When (if) we start a sexual relationship, then it’s a definitive, agreed-upon monogamy.
I think that once it gets to a certain point, that monogamy is assumed. If you’ve gone out on a couple of dates with someone, I see no reason to assume that person won’t go out with with other people. I know the question to which you are referring and it sounded to me like that guy had been dating both of those girls for longer than a few dates and so not telling each about the other was just scummy.
In my personal experience, monogamy is always assumed once there is any degree of seriousness in the relationship.
Monamory is usually assumed by default. If that is not what I wanted, then I would make sure to tell the other person. I’m not just going to date 3 people at once and then act all shocked when one of them is not happy about it. I would have to tell them all that that is what I was doing.
I assume monamory (“monamory” is not a word, but “monogamy” refers specifically to marriage, so I decided to invent my own word). Then again, I have only dated one person and we are not polyamorous and we have discussed that.
If the two people agree that being polyamorous is fine, great. But you can’t just assume that they will be because most people probably wouldn’t like it that much.
If I’ve knowingly gone on a date with a person, I pretty much assume and expect monogamy. And that’s worked out for me. I am not, however, a person someone bumps into at a bar and gets a number from. There has always been rather a lot of build up to the asking and assuming monogamy has never seemed unreasonable.
Now, if I got out on a date with a person, I expect it to be my fiance and monogamous.
I feel much the same as the question asker. I don’t assume much in relationships, because we all know what happens when we ass/u/me. If we’re “dating,” it means we go out together and have a good time – which does not preclude, by definition, their having a good time on a date with someone else. If they expect me to be dating them exclusively, that is something I’d expect we’d discuss and agree upon.

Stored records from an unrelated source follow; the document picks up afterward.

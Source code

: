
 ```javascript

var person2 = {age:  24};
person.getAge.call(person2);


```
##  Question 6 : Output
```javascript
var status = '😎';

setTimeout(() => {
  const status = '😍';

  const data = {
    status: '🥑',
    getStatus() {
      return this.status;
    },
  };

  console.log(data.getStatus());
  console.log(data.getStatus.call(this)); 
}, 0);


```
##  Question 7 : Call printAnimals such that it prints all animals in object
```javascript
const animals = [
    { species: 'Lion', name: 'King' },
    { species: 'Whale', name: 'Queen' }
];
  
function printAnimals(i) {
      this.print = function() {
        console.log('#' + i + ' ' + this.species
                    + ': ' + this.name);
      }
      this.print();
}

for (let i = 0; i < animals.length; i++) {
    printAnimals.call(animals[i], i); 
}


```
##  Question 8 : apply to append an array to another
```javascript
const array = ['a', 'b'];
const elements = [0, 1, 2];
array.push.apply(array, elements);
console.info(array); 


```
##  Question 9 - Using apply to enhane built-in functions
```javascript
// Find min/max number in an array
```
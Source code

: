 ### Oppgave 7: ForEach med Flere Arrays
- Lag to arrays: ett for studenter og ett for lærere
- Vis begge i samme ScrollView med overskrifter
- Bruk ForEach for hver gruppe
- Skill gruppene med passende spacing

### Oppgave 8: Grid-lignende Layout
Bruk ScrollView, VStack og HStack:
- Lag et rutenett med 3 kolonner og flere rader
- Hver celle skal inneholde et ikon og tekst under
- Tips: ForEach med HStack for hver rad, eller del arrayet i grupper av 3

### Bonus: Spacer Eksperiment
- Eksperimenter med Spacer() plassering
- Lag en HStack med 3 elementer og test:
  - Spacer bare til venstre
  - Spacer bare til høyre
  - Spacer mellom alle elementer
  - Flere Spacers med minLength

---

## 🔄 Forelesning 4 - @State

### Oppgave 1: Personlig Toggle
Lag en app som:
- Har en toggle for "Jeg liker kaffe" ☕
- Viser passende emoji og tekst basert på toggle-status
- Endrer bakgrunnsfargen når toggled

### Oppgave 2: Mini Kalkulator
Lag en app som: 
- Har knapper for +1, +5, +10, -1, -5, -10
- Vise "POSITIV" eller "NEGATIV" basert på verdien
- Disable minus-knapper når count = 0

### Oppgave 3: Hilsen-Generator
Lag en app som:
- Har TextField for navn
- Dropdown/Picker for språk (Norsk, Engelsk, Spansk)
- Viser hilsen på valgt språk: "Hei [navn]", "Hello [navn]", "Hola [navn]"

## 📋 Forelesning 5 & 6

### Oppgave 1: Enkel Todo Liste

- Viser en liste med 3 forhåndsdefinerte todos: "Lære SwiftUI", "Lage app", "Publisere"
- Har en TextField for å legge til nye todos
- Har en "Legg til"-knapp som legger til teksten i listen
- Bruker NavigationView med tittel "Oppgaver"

I don’t use the word “dating” if things get serious and exclusive with a man. At that point, I say we’re in a relationship. Dating’s just testing the waters, and I think during such time, one is perfectly free to date more than one person. And I’ll let the guy know that after a couple of dates, too, just so he knows I’m not attaching myself and that he’s not tied down either.
No. “I’m dating ____” is ambiguous. It could mean nearly anything. So could “I’m seeing ____”.
“I’m with ____” means exclusivity.
“____ is my boy/girl friend” means exclusivity.
Maybe I’m confused on what “relationship” refers to here. Are we talking about a man going out to dinner with two women on two separate dates, but nothing serious, or are we talking about a man calling himself a “boyfriend” to two different women? I was really referring to the latter with my response above.
@DominicX I mean just a date- a guy or gal going out with two different people on separate dates, not serious. Just getting to know the other person, having fun with them, catching a movie or going out to dinner.
Once the term boyfriend or girlfriend is bandied about, I think we are getting into more exclusive waters. I am not about to refer to a guy I have dated a few times as my boyfriend without sitting down and having some sort of relationship discussion.
@DominicX
Yeah, then in that case, I don’t think I would assume exclusivity. That’s just a date, I don’t think that establishes a “relationship”. That would only be, for me, when the terms “boyfriend” and “girlfriend” are used and established. My relationship just began very irregularly. We decided to be boyfriend and boyfriend on the first day, before we had even gone on a date. That’s irregular, but we also had known each other for years prior and were already close friends.
I never assume monogamy. (when I dated) It was always discussed.
By the time someone is “dating” me, they know where I stand on exclusivity and that it’s my intent should things work out between us. When other people talk about dating someone, I assume it’s open unless they call that person their gf or bf.